[Stored data entries]
------------------------------------

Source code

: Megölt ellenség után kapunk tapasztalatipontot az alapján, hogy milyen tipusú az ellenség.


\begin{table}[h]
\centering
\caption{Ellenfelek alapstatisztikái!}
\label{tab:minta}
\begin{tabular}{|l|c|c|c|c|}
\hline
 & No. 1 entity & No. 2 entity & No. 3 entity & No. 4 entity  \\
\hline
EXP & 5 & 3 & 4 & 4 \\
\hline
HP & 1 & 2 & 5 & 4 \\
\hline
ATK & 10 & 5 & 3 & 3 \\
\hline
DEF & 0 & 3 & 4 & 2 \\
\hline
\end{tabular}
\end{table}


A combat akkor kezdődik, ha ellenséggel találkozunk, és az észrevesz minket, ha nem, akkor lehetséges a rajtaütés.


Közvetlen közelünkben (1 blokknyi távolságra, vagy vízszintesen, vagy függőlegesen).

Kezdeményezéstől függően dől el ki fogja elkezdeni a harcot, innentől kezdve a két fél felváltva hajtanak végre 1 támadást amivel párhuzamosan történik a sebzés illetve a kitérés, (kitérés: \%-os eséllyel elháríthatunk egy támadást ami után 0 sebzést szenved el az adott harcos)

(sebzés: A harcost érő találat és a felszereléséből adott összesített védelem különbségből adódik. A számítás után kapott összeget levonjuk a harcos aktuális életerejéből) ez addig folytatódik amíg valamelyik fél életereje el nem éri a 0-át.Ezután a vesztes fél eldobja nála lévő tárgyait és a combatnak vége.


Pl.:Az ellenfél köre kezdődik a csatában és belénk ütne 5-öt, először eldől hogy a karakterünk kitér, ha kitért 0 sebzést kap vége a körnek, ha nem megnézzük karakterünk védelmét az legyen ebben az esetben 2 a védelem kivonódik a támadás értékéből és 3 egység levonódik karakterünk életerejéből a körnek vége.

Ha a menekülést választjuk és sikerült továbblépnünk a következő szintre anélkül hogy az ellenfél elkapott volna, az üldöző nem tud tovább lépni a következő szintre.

------------------------------------

WHAT THE TASK ASKS
Exactly as written, give the records again.

WRITTEN RESPONSE
Source code

: Megölt ellenség után kapunk tapasztalatipontot az alapján, hogy milyen tipusú az ellenség.


\begin{table}[h]
\centering
\caption{Ellenfelek alapstatisztikái!}
\label{tab:minta}
\begin{tabular}{|l|c|c|c|c|}
\hline
 & No. 1 entity & No. 2 entity & No. 3 entity & No. 4 entity  \\
\hline
EXP & 5 & 3 & 4 & 4 \\
\hline
HP & 1 & 2 & 5 & 4 \\
\hline
ATK & 10 & 5 & 3 & 3 \\
\hline
DEF & 0 & 3 & 4 & 2 \\
\hline
\end{tabular}
\end{table}


A combat akkor kezdődik, ha ellenséggel találkozunk, és az észrevesz minket, ha nem, akkor lehetséges a rajtaütés.


Közvetlen közelünkben (1 blokknyi távolságra, vagy vízszintesen, vagy függőlegesen).

Kezdeményezéstől függően dől el ki fogja elkezdeni a harcot, innentől kezdve a két fél felváltva hajtanak végre 1 támadást amivel párhuzamosan történik a sebzés illetve a kitérés, (kitérés: \%-os eséllyel elháríthatunk egy támadást ami után 0 sebzést szenved el az adott harcos)

(sebzés: A harcost érő találat és a felszereléséből adott összesített védelem különbségből adódik. A számítás után kapott összeget levonjuk a harcos aktuális életerejéből) ez addig folytatódik amíg valamelyik fél életereje el nem éri a 0-át.Ezután a vesztes fél eldobja nála lévő tárgyait és a combatnak vége.


Pl.:Az ellenfél köre kezdődik a csatában és belénk ütne 5-öt, először eldől hogy a karakterünk kitér, ha kitért 0 sebzést kap vége a körnek, ha nem megnézzük karakterünk védelmét az legyen ebben az esetben 2 a védelem kivonódik a támadás értékéből és 3 egység levonódik karakterünk életerejéből a körnek vége.

Ha a menekülést választjuk és sikerült továbblépnünk a következő szintre anélkül hogy az ellenfél elkapott volna, az üldöző nem tud tovább lépni a következő szintre.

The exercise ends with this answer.